Records from a data collection:

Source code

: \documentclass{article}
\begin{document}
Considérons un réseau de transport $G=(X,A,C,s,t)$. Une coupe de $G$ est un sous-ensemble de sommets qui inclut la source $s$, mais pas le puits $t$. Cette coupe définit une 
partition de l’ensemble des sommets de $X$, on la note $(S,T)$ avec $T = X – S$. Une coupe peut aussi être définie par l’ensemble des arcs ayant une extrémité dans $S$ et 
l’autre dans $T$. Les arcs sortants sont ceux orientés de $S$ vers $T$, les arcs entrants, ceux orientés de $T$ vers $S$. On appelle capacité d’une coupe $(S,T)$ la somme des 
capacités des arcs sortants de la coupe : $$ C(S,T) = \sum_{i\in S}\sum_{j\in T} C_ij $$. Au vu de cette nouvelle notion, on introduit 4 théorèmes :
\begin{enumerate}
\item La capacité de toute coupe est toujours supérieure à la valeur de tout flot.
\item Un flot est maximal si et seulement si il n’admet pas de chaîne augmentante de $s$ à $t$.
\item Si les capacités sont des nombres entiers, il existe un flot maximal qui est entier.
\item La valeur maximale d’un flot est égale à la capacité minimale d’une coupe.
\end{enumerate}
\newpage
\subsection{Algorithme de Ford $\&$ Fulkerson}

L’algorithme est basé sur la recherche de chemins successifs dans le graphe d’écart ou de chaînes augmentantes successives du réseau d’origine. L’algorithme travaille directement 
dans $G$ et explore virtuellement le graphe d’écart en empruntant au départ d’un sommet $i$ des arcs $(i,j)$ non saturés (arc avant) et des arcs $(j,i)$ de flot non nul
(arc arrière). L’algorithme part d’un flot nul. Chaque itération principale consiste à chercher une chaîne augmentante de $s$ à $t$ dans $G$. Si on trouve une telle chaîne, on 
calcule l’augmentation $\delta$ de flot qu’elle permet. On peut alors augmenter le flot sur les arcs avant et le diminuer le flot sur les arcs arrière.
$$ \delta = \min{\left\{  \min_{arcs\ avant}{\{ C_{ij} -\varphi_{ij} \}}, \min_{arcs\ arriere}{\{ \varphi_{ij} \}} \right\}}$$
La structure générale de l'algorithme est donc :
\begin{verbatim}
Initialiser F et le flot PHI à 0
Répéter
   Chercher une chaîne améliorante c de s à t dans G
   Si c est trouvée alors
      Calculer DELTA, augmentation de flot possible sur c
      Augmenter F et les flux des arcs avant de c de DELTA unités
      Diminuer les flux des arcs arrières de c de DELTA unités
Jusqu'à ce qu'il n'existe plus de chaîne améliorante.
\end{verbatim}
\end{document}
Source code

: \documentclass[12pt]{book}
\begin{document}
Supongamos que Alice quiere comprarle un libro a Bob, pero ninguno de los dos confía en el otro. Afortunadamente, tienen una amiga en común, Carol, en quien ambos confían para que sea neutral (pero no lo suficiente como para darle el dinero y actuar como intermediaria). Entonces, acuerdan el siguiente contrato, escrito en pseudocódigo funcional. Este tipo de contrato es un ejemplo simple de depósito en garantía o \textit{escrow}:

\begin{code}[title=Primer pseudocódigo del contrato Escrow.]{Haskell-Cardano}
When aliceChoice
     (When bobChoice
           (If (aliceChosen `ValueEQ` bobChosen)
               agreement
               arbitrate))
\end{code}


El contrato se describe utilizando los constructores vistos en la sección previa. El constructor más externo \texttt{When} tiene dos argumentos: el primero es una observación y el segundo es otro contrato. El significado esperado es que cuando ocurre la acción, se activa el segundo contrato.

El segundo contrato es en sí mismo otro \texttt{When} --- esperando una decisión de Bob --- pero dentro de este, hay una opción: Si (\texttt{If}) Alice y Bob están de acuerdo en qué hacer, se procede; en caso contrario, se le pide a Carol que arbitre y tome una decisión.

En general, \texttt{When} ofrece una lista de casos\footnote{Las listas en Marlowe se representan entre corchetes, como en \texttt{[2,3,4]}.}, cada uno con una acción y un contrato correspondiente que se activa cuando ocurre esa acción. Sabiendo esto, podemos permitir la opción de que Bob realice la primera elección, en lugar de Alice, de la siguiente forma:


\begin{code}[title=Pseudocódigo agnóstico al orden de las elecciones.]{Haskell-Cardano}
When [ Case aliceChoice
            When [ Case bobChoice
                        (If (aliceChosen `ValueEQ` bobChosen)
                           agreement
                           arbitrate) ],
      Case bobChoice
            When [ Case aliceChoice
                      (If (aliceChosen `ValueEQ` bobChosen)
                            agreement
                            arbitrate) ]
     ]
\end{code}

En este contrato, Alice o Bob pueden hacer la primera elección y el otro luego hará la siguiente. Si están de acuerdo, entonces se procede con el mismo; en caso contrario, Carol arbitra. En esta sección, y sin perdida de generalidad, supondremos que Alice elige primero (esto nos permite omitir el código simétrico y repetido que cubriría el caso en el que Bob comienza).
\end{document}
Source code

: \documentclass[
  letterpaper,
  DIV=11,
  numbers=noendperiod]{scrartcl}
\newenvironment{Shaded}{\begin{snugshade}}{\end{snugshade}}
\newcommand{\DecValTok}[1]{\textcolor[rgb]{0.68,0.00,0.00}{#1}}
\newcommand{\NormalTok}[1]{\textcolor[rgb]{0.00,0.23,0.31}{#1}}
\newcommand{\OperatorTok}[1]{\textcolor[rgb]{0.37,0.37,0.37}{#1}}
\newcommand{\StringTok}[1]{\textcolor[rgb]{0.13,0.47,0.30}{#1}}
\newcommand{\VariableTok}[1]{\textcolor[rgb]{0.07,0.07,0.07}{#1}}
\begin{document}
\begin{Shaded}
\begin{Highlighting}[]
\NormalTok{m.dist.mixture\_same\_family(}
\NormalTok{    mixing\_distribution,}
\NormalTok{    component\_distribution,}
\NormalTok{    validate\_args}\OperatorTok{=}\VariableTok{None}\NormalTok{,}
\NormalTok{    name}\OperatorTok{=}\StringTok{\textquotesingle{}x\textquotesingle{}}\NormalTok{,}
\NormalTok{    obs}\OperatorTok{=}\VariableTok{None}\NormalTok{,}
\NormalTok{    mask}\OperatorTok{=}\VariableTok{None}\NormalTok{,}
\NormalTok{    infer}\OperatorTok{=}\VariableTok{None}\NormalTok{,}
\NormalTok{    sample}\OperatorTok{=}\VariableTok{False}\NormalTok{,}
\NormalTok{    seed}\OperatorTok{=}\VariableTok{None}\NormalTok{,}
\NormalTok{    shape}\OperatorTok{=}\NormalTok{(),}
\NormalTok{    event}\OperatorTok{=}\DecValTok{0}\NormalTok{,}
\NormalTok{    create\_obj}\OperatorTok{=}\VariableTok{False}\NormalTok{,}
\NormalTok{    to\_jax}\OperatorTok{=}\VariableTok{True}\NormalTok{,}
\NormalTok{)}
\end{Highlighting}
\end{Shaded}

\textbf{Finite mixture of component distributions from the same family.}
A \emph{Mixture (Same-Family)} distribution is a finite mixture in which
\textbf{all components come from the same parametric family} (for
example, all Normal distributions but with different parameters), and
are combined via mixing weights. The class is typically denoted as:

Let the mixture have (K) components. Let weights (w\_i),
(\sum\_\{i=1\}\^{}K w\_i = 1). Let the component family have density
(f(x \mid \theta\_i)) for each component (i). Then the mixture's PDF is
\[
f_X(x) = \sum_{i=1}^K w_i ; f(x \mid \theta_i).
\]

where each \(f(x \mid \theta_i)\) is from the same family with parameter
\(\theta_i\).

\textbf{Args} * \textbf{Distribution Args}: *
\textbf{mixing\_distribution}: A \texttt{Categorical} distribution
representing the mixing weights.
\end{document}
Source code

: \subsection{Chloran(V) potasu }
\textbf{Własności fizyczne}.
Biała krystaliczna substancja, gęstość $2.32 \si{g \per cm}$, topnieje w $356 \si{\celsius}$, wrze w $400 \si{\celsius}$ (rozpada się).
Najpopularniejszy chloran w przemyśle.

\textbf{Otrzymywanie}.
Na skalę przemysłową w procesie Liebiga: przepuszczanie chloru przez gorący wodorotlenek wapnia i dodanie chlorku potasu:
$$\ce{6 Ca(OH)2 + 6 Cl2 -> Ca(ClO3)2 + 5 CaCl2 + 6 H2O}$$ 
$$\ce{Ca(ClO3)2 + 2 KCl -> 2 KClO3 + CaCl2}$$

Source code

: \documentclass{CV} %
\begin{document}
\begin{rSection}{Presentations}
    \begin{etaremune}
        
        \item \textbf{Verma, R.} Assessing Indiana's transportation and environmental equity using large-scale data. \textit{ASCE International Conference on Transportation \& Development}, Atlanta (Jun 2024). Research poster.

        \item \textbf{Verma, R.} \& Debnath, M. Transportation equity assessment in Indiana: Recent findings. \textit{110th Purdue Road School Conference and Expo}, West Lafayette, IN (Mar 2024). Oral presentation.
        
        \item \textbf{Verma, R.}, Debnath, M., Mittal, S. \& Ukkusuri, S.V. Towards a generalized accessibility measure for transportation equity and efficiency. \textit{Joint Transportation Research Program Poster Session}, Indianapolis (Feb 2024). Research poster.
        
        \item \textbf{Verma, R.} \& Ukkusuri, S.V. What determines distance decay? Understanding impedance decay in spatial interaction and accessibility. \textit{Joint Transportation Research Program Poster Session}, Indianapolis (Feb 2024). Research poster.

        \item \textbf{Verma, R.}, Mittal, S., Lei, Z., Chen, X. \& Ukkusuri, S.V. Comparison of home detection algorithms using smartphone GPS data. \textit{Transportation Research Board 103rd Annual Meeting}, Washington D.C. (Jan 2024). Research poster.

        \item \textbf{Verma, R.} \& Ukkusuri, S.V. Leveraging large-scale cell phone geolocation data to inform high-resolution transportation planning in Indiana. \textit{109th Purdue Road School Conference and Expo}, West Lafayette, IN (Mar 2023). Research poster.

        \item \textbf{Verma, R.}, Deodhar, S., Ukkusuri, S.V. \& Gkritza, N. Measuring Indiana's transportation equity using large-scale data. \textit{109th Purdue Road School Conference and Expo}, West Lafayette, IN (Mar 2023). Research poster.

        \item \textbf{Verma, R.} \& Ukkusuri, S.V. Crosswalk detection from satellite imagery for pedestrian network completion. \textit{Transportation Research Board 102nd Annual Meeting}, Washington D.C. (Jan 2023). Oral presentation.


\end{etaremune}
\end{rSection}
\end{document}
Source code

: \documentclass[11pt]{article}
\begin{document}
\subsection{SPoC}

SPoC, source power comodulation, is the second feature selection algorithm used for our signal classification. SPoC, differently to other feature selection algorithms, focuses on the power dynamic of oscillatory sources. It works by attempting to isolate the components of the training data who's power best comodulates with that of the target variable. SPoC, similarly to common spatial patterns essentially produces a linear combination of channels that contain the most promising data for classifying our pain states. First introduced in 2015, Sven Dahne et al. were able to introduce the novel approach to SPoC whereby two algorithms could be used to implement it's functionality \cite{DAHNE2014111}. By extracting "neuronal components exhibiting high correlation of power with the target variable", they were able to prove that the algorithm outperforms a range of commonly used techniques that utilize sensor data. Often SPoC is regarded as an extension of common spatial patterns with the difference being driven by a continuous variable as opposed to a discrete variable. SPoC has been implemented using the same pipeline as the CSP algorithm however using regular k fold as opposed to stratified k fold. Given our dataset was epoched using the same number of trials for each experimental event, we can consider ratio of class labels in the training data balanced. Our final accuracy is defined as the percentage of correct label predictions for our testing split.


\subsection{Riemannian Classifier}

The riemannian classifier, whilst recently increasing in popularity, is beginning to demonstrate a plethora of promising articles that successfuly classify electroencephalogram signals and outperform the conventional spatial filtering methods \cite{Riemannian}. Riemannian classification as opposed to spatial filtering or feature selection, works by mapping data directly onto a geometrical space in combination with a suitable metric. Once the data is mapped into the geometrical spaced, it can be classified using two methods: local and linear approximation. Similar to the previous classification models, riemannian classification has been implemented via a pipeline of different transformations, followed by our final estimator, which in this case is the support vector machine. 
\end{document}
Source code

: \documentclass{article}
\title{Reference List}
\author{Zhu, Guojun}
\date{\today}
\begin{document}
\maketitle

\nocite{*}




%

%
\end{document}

TASK ITEM – Give again exactly, and only, the lines above starting at the one with "Diminuer les flux" and ending at the one with "El segundo contrato es".

SOLUTION TO THIS PROBLEM –
      Diminuer les flux des arcs arrières de c de DELTA unités
Jusqu'à ce qu'il n'existe plus de chaîne améliorante.
\end{verbatim}
\end{document}
Source code

: \documentclass[12pt]{book}
\begin{document}
Supongamos que Alice quiere comprarle un libro a Bob, pero ninguno de los dos confía en el otro. Afortunadamente, tienen una amiga en común, Carol, en quien ambos confían para que sea neutral (pero no lo suficiente como para darle el dinero y actuar como intermediaria). Entonces, acuerdan el siguiente contrato, escrito en pseudocódigo funcional. Este tipo de contrato es un ejemplo simple de depósito en garantía o \textit{escrow}:

\begin{code}[title=Primer pseudocódigo del contrato Escrow.]{Haskell-Cardano}
When aliceChoice
     (When bobChoice
           (If (aliceChosen `ValueEQ` bobChosen)
               agreement
               arbitrate))
\end{code}


El contrato se describe utilizando los constructores vistos en la sección previa. El constructor más externo \texttt{When} tiene dos argumentos: el primero es una observación y el segundo es otro contrato. El significado esperado es que cuando ocurre la acción, se activa el segundo contrato.

El segundo contrato es en sí mismo otro \texttt{When} --- esperando una decisión de Bob --- pero dentro de este, hay una opción: Si (\texttt{If}) Alice y Bob están de acuerdo en qué hacer, se procede; en caso contrario, se le pide a Carol que arbitre y tome una decisión.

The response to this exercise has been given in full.